▶ Task instructions
Go through the records and copy each line where the string "DoxyCompactItemize" occurs.

▶ Provided records
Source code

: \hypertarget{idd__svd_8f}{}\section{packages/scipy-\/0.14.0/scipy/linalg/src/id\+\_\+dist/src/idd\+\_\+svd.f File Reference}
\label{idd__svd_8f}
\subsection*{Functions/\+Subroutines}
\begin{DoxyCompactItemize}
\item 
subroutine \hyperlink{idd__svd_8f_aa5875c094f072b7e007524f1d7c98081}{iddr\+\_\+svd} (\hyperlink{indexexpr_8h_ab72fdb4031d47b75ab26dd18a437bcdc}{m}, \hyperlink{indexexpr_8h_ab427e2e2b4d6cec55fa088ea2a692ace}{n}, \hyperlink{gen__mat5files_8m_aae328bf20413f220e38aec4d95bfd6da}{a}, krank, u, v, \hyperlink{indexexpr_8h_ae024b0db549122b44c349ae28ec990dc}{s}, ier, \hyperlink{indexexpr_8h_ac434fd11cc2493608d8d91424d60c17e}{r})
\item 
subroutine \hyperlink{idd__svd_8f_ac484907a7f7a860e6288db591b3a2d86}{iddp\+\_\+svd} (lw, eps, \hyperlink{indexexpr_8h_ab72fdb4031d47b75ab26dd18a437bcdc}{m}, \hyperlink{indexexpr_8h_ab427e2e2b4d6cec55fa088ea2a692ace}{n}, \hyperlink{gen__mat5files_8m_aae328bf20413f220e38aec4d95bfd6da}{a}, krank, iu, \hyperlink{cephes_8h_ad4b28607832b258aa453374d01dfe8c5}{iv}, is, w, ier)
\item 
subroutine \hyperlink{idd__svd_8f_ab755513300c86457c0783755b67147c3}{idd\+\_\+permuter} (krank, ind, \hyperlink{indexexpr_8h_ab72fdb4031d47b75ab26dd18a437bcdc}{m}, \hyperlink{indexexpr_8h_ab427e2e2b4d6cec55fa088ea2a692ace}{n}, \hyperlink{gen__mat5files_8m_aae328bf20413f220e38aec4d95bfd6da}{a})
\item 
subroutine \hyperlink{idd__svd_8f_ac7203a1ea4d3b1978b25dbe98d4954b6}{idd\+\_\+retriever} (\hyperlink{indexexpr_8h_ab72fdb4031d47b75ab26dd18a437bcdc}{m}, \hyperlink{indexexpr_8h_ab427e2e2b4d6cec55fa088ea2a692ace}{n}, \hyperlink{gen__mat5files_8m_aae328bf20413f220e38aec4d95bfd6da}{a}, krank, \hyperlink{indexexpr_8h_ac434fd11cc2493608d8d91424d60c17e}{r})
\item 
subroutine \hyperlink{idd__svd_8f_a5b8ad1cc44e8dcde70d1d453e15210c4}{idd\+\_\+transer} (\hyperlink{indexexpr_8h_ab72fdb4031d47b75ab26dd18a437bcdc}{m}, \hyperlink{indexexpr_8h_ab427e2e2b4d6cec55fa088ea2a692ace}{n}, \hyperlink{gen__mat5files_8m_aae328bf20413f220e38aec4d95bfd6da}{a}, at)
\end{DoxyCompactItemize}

▶ Exercise result
\begin{DoxyCompactItemize}
\end{DoxyCompactItemize}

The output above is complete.